* What you are asked to do
The stretch from the line with "Wolf on the" through the line with "hand rectangle, but" in the records below: write it out exactly, and nothing else.
=== The input ===
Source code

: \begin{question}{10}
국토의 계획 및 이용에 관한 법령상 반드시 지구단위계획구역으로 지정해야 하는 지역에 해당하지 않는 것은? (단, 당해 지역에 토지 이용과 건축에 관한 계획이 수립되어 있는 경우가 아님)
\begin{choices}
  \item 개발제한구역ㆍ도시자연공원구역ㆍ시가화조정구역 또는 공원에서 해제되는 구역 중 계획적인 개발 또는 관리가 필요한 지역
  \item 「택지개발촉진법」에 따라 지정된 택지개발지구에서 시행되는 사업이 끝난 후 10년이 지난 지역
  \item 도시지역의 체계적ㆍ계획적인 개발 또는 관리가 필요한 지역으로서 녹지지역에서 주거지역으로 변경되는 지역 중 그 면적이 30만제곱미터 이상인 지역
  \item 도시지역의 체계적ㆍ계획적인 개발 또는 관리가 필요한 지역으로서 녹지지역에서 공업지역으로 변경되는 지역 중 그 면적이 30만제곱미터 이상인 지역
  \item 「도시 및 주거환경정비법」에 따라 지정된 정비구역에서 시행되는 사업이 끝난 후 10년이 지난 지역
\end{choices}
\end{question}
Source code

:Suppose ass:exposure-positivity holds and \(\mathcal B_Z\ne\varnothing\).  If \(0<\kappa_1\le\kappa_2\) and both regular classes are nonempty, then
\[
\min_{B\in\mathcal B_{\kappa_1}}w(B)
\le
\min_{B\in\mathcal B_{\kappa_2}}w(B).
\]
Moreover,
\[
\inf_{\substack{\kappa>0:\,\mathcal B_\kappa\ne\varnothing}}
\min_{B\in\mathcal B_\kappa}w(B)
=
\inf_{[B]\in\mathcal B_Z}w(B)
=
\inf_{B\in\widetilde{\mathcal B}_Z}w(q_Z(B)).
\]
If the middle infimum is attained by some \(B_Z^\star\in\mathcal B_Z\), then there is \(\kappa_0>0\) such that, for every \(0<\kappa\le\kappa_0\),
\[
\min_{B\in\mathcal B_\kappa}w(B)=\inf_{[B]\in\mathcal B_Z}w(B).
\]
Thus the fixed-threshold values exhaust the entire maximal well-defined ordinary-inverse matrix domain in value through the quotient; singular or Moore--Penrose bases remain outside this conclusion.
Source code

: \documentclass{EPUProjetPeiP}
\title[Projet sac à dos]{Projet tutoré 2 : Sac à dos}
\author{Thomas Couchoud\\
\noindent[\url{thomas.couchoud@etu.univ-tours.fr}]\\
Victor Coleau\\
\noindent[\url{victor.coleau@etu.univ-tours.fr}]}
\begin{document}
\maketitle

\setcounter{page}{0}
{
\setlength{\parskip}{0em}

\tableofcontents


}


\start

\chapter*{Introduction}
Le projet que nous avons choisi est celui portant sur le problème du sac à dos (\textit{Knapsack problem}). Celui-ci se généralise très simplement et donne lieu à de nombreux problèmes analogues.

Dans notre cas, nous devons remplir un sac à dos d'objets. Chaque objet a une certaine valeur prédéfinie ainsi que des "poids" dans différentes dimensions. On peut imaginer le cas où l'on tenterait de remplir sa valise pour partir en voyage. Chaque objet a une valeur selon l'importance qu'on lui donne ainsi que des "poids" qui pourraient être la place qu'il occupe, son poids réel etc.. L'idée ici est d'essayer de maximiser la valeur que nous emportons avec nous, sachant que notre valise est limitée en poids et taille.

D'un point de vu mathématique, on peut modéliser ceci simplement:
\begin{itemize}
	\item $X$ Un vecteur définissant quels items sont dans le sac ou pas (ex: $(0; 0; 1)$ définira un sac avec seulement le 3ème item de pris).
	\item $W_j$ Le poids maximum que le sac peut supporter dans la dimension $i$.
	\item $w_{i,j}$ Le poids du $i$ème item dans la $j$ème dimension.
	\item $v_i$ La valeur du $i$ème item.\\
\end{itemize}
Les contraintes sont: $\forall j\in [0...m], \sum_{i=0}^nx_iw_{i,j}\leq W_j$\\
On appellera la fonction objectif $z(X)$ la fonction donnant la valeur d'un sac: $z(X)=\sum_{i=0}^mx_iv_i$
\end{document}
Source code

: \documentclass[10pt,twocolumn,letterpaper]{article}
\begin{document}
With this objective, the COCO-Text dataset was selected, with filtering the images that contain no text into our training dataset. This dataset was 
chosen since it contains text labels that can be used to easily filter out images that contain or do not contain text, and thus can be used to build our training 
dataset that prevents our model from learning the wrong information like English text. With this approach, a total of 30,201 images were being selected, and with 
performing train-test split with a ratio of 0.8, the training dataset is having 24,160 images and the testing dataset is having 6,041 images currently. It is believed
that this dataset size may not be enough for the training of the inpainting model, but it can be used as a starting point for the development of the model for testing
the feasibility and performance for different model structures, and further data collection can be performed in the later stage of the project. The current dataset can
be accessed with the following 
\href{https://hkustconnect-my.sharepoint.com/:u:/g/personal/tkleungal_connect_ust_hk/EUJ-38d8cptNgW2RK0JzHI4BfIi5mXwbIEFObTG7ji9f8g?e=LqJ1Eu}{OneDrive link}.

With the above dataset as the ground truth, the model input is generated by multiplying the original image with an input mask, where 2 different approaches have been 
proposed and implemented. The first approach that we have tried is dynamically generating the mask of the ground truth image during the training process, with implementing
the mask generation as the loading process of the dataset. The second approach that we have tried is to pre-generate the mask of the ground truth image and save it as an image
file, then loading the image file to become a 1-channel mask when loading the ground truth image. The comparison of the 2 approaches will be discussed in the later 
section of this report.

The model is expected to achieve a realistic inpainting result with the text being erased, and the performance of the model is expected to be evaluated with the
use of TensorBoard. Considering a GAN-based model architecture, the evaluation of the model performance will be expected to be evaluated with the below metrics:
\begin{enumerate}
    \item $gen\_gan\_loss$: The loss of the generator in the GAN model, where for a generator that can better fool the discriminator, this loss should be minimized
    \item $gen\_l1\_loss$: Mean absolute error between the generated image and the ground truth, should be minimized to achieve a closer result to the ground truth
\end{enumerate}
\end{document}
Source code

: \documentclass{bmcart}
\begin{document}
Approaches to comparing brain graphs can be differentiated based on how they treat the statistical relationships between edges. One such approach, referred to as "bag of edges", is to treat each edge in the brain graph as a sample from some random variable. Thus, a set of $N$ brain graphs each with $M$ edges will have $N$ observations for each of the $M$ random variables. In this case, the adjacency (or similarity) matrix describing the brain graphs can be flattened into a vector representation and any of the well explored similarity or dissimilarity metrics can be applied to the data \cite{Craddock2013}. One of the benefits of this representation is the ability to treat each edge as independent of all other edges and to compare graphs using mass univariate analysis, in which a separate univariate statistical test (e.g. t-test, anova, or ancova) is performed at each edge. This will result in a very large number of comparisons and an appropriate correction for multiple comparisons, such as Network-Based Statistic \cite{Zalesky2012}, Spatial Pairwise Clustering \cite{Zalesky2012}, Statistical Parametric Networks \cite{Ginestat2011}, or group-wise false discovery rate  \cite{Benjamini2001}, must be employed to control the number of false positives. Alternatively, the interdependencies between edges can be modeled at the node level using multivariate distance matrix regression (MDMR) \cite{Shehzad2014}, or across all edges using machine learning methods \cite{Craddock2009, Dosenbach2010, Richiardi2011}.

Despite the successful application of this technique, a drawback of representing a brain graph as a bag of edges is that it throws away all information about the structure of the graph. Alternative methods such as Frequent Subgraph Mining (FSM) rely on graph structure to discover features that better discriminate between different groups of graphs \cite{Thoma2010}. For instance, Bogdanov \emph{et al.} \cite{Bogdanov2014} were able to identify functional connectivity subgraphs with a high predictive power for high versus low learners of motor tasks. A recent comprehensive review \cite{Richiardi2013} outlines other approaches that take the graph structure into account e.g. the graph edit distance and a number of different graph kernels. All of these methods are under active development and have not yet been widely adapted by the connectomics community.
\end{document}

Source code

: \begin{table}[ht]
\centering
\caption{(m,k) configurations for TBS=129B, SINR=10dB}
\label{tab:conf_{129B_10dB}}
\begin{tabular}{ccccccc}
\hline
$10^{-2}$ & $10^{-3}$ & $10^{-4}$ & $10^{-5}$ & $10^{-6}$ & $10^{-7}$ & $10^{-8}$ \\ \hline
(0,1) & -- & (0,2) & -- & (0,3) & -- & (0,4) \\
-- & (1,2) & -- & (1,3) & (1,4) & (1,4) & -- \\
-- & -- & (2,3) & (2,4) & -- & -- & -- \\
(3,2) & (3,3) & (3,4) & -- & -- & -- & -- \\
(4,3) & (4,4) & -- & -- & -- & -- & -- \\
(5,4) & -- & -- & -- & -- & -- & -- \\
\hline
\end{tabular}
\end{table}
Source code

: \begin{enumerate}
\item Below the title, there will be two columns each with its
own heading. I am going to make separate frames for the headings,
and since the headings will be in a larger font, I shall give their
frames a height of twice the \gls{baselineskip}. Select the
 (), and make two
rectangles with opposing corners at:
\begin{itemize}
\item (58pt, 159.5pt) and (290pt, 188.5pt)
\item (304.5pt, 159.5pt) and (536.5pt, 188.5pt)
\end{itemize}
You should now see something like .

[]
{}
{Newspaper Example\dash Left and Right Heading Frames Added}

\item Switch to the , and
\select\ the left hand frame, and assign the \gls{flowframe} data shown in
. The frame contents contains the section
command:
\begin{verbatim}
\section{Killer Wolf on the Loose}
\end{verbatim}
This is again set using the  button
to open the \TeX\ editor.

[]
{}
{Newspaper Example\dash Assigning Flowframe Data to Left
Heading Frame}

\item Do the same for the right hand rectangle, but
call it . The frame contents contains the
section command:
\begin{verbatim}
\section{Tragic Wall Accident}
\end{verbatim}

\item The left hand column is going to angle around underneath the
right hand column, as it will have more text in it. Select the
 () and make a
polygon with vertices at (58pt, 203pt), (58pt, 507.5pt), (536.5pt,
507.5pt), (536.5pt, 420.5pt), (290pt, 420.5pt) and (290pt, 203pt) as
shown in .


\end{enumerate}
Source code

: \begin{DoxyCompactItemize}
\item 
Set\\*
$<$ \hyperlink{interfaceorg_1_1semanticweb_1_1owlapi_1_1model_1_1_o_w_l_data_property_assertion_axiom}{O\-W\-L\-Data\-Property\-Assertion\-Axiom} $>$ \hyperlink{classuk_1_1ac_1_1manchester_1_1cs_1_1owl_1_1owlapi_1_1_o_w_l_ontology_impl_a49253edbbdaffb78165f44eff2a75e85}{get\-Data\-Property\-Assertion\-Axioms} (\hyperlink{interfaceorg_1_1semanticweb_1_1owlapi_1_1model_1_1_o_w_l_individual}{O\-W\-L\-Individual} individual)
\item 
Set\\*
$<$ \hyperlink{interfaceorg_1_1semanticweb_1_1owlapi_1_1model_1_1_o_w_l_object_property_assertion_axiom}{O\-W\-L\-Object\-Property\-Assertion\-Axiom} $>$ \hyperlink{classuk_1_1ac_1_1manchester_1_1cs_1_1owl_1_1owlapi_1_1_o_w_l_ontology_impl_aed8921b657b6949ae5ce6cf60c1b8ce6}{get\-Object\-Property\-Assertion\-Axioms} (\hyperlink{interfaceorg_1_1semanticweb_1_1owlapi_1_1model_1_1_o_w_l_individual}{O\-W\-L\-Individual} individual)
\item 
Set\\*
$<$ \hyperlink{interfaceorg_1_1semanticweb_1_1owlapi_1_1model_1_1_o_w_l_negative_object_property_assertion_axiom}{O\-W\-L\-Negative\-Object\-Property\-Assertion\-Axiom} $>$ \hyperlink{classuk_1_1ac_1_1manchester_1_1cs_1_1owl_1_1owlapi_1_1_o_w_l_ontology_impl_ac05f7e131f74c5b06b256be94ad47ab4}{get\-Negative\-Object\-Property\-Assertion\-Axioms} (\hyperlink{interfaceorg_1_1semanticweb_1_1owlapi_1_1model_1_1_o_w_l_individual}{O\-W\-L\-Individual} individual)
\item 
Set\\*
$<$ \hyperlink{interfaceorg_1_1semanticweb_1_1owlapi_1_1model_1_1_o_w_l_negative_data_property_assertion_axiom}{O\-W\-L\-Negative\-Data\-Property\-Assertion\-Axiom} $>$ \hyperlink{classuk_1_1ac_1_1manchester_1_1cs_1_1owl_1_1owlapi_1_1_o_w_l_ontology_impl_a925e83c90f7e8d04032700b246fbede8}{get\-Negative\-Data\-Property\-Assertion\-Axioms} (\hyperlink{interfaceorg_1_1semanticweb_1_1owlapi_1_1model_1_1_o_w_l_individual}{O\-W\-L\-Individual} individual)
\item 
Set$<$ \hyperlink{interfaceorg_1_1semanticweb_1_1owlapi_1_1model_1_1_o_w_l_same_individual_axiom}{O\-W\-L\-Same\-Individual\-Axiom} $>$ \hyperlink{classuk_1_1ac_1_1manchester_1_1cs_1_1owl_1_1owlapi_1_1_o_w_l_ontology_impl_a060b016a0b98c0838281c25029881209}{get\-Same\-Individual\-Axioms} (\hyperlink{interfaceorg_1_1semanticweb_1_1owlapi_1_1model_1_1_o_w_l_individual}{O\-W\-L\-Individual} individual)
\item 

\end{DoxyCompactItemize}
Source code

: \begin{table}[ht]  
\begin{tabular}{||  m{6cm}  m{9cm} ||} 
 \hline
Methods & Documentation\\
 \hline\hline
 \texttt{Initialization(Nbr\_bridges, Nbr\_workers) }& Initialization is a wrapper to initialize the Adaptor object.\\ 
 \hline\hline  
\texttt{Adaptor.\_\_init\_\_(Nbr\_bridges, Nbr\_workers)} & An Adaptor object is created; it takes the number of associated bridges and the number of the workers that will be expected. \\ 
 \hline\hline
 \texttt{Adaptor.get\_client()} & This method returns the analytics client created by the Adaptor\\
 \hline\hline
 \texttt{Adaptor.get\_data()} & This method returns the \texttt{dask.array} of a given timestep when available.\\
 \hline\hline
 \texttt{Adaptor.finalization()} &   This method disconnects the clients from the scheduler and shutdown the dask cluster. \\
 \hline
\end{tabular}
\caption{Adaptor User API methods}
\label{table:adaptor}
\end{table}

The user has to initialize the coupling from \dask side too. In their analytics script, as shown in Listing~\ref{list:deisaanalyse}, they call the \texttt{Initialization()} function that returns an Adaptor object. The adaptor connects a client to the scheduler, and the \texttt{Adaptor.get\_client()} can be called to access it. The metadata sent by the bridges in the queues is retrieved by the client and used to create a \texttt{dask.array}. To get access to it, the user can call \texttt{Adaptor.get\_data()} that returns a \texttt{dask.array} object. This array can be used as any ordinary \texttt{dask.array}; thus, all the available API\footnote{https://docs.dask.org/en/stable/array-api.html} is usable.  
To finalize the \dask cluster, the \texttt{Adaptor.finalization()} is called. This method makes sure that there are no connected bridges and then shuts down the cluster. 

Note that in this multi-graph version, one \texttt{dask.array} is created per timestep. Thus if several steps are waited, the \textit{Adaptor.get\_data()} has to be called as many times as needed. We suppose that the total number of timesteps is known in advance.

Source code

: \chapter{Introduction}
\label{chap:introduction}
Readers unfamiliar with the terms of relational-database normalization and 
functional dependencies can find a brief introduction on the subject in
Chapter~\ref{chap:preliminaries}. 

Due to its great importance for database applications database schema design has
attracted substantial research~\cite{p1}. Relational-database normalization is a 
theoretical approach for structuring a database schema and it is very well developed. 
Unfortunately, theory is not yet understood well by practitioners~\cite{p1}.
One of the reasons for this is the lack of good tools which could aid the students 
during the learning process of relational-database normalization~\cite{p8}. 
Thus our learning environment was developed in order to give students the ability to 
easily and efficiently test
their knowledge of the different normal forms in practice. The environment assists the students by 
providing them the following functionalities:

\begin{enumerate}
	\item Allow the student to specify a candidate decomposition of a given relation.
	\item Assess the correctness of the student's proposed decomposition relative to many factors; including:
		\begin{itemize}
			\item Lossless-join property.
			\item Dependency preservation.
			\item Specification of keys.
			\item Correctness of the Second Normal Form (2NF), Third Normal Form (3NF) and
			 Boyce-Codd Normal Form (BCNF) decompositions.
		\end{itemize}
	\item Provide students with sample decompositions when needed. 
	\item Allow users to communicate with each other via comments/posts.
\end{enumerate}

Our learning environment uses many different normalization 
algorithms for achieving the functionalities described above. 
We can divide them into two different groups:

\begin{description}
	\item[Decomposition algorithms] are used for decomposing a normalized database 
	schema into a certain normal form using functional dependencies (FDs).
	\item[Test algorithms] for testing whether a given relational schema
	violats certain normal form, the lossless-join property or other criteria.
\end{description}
===
* Written answer
\section{Killer Wolf on the Loose}
\end{verbatim}
This is again set using the  button
to open the \TeX\ editor.

[]
{}
{Newspaper Example\dash Assigning Flowframe Data to Left
Heading Frame}

\item Do the same for the right hand rectangle, but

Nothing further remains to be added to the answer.